Spectral clustering (SC) is a graph-based technique that reduces a multi-dimensional dataset into clusters containing similar instances (Ng et al. Citation2001). This clustering is accomplished by forming a distance matrix $D$ where each data point or node in the matrix is a vertex in a graph that represents the relationships between the data. This distance matrix is used to create an affinity matrix $A = 1 - D$ , in which the values of the affinity matrix represent the similarity between the instances. Dissimilar instances will have a value of $0$ , while identical instances are assigned a value of $1$ . The affinity values act like weights for edges connecting nodes on the graph. The Laplacian ( $L$ ) matrix for the graph is then calculated by computing the difference between the degree matrix ( $M$ ) and the affinity matrix ( $A$ ) as $L = M - A$ , in which $M$ represents the degree of the nodes (i.e. how many “edges” are connected to a node). The eigenvalues and eigenvectors of the Laplacian matrix are computed and used to help determine how to best segment the nodes into clusters by examining the $k$ smallest eigenvalues and their associated eigenvectors.

Dataset

AIS datasets typically contain entries with the following features: maritime mobile service identities (MMSI), latitude, longitude, speed over ground (SOG), course over ground (COG), vessel type, date, and time for each vessel. Note, MMSI is typically used as a unique identifier in this type of analysis (Li et al. Citation2018; Nguyen, et al. Citation2021). In this work, experiments were conducted on fishing vessel trajectories from the open-source Digital Coast AIS dataset (DCAIS) from April of 2020. This dataset is managed by National Oceanic and Atmospheric Administration (NOAA) and contains information for vessels located off the coast of the United States, collected from land-based antennas (terrestrial AIS).Footnote² For this analysis, fishing vessels were selected because illegal, unreported, and unregulated (IUU) fishing ventures are a problem in the maritime environment. In addition, research shows that the ARIMA and OU processes are effective at modeling these types of vessels (d’Afflisio, et al. Citation2018a; Gloaguen et al. Citation2015). The data features selected to support this analysis include: MMSI, latitude, longitude, SOG, date, and time.

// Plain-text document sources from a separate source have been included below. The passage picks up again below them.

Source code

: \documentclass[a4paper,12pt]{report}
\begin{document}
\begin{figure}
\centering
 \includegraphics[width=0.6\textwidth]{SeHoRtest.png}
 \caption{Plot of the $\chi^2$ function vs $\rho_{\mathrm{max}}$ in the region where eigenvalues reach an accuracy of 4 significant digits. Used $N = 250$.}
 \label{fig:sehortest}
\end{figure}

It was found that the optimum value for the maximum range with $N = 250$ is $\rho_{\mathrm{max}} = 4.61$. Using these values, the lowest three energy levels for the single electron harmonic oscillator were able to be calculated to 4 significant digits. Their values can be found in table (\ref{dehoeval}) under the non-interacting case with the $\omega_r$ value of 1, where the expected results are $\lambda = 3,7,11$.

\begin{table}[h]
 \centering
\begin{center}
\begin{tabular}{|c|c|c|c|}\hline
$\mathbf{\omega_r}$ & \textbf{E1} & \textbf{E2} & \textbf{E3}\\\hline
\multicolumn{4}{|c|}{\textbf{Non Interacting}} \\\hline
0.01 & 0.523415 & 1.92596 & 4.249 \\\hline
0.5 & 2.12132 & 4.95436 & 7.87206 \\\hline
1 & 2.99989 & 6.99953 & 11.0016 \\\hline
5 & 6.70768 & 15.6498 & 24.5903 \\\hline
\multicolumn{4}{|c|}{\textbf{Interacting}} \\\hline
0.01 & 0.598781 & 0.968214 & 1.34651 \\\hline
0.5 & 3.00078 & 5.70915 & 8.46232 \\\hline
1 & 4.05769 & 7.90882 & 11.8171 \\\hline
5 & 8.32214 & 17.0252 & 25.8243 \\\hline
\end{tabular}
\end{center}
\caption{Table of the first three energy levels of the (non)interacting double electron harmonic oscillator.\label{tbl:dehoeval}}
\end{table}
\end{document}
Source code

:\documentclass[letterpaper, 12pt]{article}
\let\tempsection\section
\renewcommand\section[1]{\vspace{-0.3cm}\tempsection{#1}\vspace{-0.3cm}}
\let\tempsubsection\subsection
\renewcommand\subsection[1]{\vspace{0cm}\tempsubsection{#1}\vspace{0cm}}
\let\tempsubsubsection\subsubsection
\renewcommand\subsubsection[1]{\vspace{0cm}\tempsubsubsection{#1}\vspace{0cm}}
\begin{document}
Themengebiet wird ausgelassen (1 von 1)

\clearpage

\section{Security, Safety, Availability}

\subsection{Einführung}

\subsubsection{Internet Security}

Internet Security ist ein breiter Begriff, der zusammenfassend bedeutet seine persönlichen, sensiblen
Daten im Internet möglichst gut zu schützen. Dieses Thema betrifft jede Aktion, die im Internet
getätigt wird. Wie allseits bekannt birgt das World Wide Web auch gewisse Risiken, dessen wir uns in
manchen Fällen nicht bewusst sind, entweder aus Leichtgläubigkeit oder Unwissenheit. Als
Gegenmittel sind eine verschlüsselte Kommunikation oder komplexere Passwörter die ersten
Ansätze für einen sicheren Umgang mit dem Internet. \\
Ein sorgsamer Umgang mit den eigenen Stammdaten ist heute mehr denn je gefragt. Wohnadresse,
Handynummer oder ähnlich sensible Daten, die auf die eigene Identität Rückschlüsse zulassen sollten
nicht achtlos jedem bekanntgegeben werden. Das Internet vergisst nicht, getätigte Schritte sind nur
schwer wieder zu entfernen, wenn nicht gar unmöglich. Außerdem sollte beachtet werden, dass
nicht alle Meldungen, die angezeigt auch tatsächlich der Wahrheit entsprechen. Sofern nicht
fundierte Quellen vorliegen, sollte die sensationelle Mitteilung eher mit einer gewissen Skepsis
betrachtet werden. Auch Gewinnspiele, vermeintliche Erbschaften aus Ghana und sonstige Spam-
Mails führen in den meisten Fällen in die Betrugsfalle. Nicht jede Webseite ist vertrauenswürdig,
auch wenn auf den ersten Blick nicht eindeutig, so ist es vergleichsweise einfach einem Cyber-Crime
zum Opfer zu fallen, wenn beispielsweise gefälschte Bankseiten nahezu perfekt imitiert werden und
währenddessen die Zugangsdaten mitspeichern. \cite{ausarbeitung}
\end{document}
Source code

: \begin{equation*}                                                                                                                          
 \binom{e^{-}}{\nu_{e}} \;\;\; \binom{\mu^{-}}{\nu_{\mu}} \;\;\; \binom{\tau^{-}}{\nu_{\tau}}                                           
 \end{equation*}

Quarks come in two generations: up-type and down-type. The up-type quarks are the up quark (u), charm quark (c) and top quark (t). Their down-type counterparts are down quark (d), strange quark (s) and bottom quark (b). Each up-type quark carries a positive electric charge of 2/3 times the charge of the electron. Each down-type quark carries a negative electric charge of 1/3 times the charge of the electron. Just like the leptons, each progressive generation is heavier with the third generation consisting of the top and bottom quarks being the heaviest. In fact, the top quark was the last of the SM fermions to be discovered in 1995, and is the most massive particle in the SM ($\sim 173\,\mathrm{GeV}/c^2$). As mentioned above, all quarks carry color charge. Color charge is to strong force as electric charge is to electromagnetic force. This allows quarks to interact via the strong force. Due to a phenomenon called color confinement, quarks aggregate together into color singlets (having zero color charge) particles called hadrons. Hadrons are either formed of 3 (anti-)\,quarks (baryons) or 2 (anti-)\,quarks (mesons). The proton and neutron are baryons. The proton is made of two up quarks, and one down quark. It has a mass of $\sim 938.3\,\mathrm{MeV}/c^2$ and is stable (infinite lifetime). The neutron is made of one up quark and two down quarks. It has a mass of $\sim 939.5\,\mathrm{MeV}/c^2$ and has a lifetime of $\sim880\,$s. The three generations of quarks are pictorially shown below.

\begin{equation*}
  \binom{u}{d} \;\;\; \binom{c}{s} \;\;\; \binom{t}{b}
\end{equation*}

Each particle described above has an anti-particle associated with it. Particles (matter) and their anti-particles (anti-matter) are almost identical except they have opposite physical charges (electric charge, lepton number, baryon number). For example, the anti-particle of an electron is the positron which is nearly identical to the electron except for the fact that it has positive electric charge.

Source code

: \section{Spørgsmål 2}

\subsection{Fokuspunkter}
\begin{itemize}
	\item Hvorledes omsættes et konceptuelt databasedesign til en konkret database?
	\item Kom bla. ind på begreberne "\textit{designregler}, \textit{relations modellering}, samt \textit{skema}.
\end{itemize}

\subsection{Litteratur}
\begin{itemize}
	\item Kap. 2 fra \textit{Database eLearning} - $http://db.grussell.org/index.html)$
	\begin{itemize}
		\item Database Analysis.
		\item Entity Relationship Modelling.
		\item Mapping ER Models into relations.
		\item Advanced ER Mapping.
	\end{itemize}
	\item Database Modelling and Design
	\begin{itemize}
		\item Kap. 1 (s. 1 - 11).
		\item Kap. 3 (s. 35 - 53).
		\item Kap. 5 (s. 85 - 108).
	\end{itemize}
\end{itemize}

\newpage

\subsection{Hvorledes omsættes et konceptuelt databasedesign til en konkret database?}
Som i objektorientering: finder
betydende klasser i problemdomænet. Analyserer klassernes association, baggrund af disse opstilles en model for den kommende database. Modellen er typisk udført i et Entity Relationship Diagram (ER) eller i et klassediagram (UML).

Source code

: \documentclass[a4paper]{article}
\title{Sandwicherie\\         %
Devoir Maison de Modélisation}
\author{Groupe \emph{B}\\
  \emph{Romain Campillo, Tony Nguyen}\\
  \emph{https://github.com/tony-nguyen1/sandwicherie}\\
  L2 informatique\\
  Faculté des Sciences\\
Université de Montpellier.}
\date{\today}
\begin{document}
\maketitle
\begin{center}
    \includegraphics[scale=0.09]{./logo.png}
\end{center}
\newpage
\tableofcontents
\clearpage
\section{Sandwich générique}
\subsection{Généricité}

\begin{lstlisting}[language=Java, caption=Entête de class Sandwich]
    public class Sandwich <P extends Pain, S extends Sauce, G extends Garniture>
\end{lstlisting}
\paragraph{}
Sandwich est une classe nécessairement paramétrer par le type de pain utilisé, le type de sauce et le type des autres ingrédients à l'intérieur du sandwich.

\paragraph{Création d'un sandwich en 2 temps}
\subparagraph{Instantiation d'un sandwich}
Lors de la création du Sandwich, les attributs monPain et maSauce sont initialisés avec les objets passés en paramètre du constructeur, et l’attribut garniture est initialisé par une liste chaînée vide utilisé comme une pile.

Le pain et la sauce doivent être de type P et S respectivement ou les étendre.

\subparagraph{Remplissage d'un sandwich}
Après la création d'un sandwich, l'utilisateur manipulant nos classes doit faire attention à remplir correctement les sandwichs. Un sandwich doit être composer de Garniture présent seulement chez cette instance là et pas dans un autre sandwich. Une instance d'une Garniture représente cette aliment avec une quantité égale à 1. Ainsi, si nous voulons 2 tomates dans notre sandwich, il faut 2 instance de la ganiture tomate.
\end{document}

The data cleaning process involved removing duplicates with identical MMSI, date, and time entries. Other records were removed based on invalid SOG values. The latitude and longitude values were rounded to $10^{- 4}$ which represents a precision of $10$ meters and each trajectory is defined as a set of observations over time with the same MMSI. Trajectories with less than $100$ observations were discarded, and the data was normalized before applying the auto-regression models.Footnote³ illustrates the $2, 296 [100, 3000]$ trajectories that were analyzed after the preprocessing stage.Footnote⁴

Figure 2. The 2,296 fishing vessel trajectories selected for analysis.

ARIMA parameter analysis

The parameters $(p, d, q)$ were predetermined so that the same number of coefficients were produced for each of the modeled trajectories. To determine these parameter values, different $(p, d, q)$ configurations were tested for $289$ randomly selected MMSIs during April of 2020. The ARIMA parameters used in Equation 4 were selected from the following ranges: $p \to [1, 3]$ , $q \to [0, 3]$ , and $d \to [0, 1]$ , producing a total of $24$ different ARIMA configurations.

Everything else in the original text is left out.